Hamburg. Wenn ein Orchester ganz von alleine wie auf glühenden Kohlen spielt, muss der Dirigent gar nicht mehr viel machen, sondern nur noch die Richtung andeuten. Mit dem Mahler Chamber Orchestra hat Daniel Harding genau so ein leicht entflammbares Luxusensemble zur Verfügung. Und der nach wie vor ziemlich junge britische Maestro präsentierte sich am Freitagabend in der Laeiszhalle als gewiefter und mittlerweile auch absolut punktgenauer Funkengeber. Er ächzte und krächzte zwar noch immer hörbar mit, fuchtelte aber sehr viel weniger mit den Armen als früher und bündelte die Energie seiner Musiker stattdessen mit klaren Gesten zu äußerst dichten Interpretationen. So bekam der gute alte Johannes Brahms eine ordentliche Frischzellenkur verpasst.

Seine Erste Sinfonie - ein Koloss auf Beethovens Spuren - schreitet bei anderen Dirigenten mitunter etwas schwerfällig voran und bekommt dadurch stellenweise eine leicht altväterliche Behäbigkeit. Unter Hardings Händen wirkte sie dagegen kernig, muskulös und jugendlich. Mit schlankem, aber sinnlichem Streichersound und herrlichen Bläsersoli offenbarte das Mahler Chamber Orchestra die Leidenschaft dieser Musik, deren klassische Formenstrenge ja eine starke romantische Hitze birgt und bändigt. Die loderte schon in den expressiven Gesten des Kopfsatzes und entlud sich später, im Finale, mit einer atemberaubenden Steigerung - bei der das Blech kraftvolle, aber niemals brachiale Akzente setzte. So klingt Brahms ohne Bart. Als wäre die Tinte auf den Notenblättern noch gar nicht getrocknet.

Dazwischen formte Daniel Harding immer wieder Inseln von lyrischer Zartheit. Wie im Adagio - mit den einzigen Schönheitsfehlern des Weltklasseabends im nicht restlos geschmeidigen Zusammenspiel von Geige und Klarinette - und beim berühmten Seitenthema des Schlusssatzes. An dieser Stelle, an der viele Paare im Publikum wissende Blicke tauschen, weil sie die Titelmelodie des "Hamburg Journals" erkennen, ertönte keine satt auftrumpfende Gewissheit, sondern ein sanfter Gesang, innig wie ein Liebeslied. Zum Heulen schön.

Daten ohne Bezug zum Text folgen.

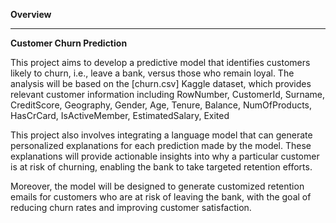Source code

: **Overview**
_______________________________________________________________________________________________________________________________________________
**Customer Churn Prediction**

This project aims to develop a predictive model that identifies customers likely to churn, i.e., leave a bank, versus those who remain loyal. 
The analysis will be based on the [churn.csv] Kaggle dataset, which provides relevant customer information including RowNumber, CustomerId, Surname, CreditScore, Geography, Gender, Age, Tenure, Balance, NumOfProducts, HasCrCard, IsActiveMember, EstimatedSalary, Exited


This project also involves integrating a language model that can generate personalized explanations for each prediction made by the model. These explanations will provide actionable insights into why a particular customer is at risk of churning, enabling the bank to take targeted retention efforts. 

Moreover, the model will be designed to generate customized retention emails for customers who are at risk of leaving the bank, with the goal 
of reducing churn rates and improving customer satisfaction.
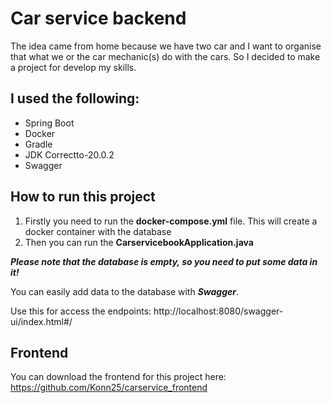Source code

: 
 Car service backend
==========

The idea came from home because we have two car and I want to organise that what we or the car 
mechanic(s) do with the cars. So I decided to make a project for develop my skills.

I used the following:
-------------------
- Spring Boot
- Docker
- Gradle
- JDK Correctto-20.0.2
- Swagger

## How to run this project

1) Firstly you need to run the **docker-compose.yml** file. This will create a docker container
with the database 
2) Then you can run the **CarservicebookApplication.java** 

***Please note that the database is empty, so you need to put some data in it!***

You can easily add data to the database with ***Swagger***.

Use this for access the endpoints: http://localhost:8080/swagger-ui/index.html#/

## Frontend

You can download the frontend for this project here: https://github.com/Konn25/carservice_frontend
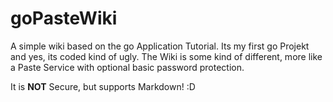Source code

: # goPasteWiki

A simple wiki based on the go Application Tutorial. Its my first go Projekt and yes, its coded kind of ugly.
The Wiki is some kind of different, more like a Paste Service with optional basic password protection.

It is **NOT** Secure, but supports Markdown! :D

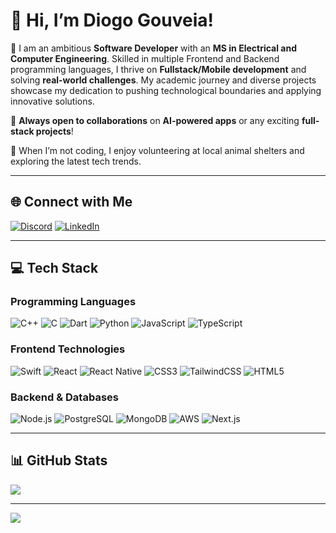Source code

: # 👋 Hi, I’m Diogo Gouveia!  
🚀 I am an ambitious **Software Developer** with an **MS in Electrical and Computer Engineering**. Skilled in multiple Frontend and Backend programming languages, I thrive on **Fullstack/Mobile development** and solving **real-world challenges**. My academic journey and diverse projects showcase my dedication to pushing technological boundaries and applying innovative solutions.  

🌱 **Always open to collaborations** on **AI-powered apps** or any exciting **full-stack projects**!  

🐾 When I’m not coding, I enjoy volunteering at local animal shelters and exploring the latest tech trends.  

---

## 🌐 Connect with Me  
[![Discord](https://img.shields.io/badge/Discord-%237289DA.svg?style=for-the-badge&logo=discord&logoColor=white)](https://discord.gg/feguenex) [![LinkedIn](https://img.shields.io/badge/LinkedIn-%230077B5.svg?style=for-the-badge&logo=linkedin&logoColor=white)](https://www.linkedin.com/in/diogo-gouveia-812a20212/)  

---

## 💻 Tech Stack  
### **Programming Languages**  
![C++](https://img.shields.io/badge/C++-%2300599C.svg?style=for-the-badge&logo=c%2B%2B&logoColor=white)  ![C](https://img.shields.io/badge/C-%2300599C.svg?style=for-the-badge&logo=c&logoColor=white)  ![Dart](https://img.shields.io/badge/Dart-%230175C2.svg?style=for-the-badge&logo=dart&logoColor=white)  ![Python](https://img.shields.io/badge/Python-%233670A0.svg?style=for-the-badge&logo=python&logoColor=ffdd54)  ![JavaScript](https://img.shields.io/badge/JavaScript-%23323330.svg?style=for-the-badge&logo=javascript&logoColor=%23F7DF1E)  ![TypeScript](https://img.shields.io/badge/TypeScript-%23007ACC.svg?style=for-the-badge&logo=typescript&logoColor=white)  

### **Frontend Technologies**  
![Swift](https://img.shields.io/badge/Swift-%23FA7343.svg?style=for-the-badge&logo=swift&logoColor=white) ![React](https://img.shields.io/badge/React-%2320232a.svg?style=for-the-badge&logo=react&logoColor=%2361DAFB)  ![React Native](https://img.shields.io/badge/React_Native-%2320232a.svg?style=for-the-badge&logo=react&logoColor=%2361DAFB)  ![CSS3](https://img.shields.io/badge/CSS3-%231572B6.svg?style=for-the-badge&logo=css3&logoColor=white)  ![TailwindCSS](https://img.shields.io/badge/TailwindCSS-%2338B2AC.svg?style=for-the-badge&logo=tailwind-css&logoColor=white)  ![HTML5](https://img.shields.io/badge/HTML5-%23E34F26.svg?style=for-the-badge&logo=html5&logoColor=white)  

### **Backend & Databases**  
![Node.js](https://img.shields.io/badge/Node.js-6DA55F?style=for-the-badge&logo=node.js&logoColor=white)  ![PostgreSQL](https://img.shields.io/badge/PostgreSQL-%23316192.svg?style=for-the-badge&logo=postgresql&logoColor=white)  ![MongoDB](https://img.shields.io/badge/MongoDB-%234ea94b.svg?style=for-the-badge&logo=mongodb&logoColor=white)  ![AWS](https://img.shields.io/badge/AWS-%23FF9900.svg?style=for-the-badge&logo=amazon-aws&logoColor=white)  ![Next.js](https://img.shields.io/badge/Next.js-black?style=for-the-badge&logo=next.js&logoColor=white)  

---

## 📊 GitHub Stats  
![](https://github-readme-stats.vercel.app/api/top-langs/?username=DiogoSGouveia&theme=dark&hide_border=false&include_all_commits=false&count_private=false&layout=compact)  

---
<!-- 
### ✍️ Random Dev Quote  
![](https://quotes-github-readme.vercel.app/api?type=horizontal&theme=dark)  

---
-->

[![](https://visitcount.itsvg.in/api?id=DiogoSGouveia&icon=0&color=6)](https://visitcount.itsvg.in)  


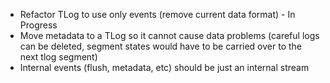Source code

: - Refactor TLog to use only events (remove current data format) - In Progress
- Move metadata to a TLog so it cannot cause data problems
  (careful logs can be deleted, segment states would have to be carried over to the next tlog segment)
- Internal events (flush, metadata, etc) should be just an internal stream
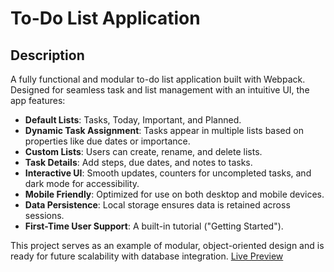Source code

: # To-Do List Application

## Description
A fully functional and modular to-do list application built with Webpack. Designed for seamless task and list management with an intuitive UI, the app features:

- **Default Lists**: Tasks, Today, Important, and Planned.
- **Dynamic Task Assignment**: Tasks appear in multiple lists based on properties like due dates or importance.
- **Custom Lists**: Users can create, rename, and delete lists.
- **Task Details**: Add steps, due dates, and notes to tasks.
- **Interactive UI**: Smooth updates, counters for uncompleted tasks, and dark mode for accessibility.
- **Mobile Friendly**: Optimized for use on both desktop and mobile devices.
- **Data Persistence**: Local storage ensures data is retained across sessions.
- **First-Time User Support**: A built-in tutorial ("Getting Started").

This project serves as an example of modular, object-oriented design and is ready for future scalability with database integration.
[Live Preview](https://musab-od.github.io/taskflow.io/)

Dieses Klima kammermusikalischer Intimität trat nach der Pause noch stärker in den Vordergrund. Denn die Dritte Sinfonie von Brahms ringt und kämpft lange nicht mehr so dramatisch wie seine Erste, sie stürmt auch nicht dem Ende entgegen, sondern scheint sich auf leisen Sohlen davonzuschleichen. Schon diese Programmgestaltung, die dem sonst üblichen Schema der lauten Schlussoffensive zuwiderläuft, zeugt, nebenbei bemerkt, von Mut und künstlerischem Ernst.

Harding spürte der bittersüßen Milde der Sinfonie nach: mit der erstaunlichen Weisheit eines früh Gereiften, der bereits mit Mitte 30 auf eine annähernd 20 Jahre währende Karriere zurückblicken kann. Er kostete die fast schon impressionistischen Farbmischungen der Partitur in größter Ruhe aus, ließ die herben Harmonien schimmern und schien dabei mitunter die Zeit anzuhalten - etwa bei den leicht verzögerten Cellolinien im Poco allegretto, deren Aufblühen eine wunderbare kleine Ewigkeit dauerte.

So ein Innehalten kann sich ein Dirigent nur dann leisten, wenn im Orchester jeder Musiker auf der Stuhlkante sitzt und die Spannung so intensiv mitträgt, als wäre er selber ein Solist. Dann glimmt unter einer dicken Schicht herbstlicher Melancholie jene innere Glut, mit der uns Brahms so unnachahmlich das Herz wärmt.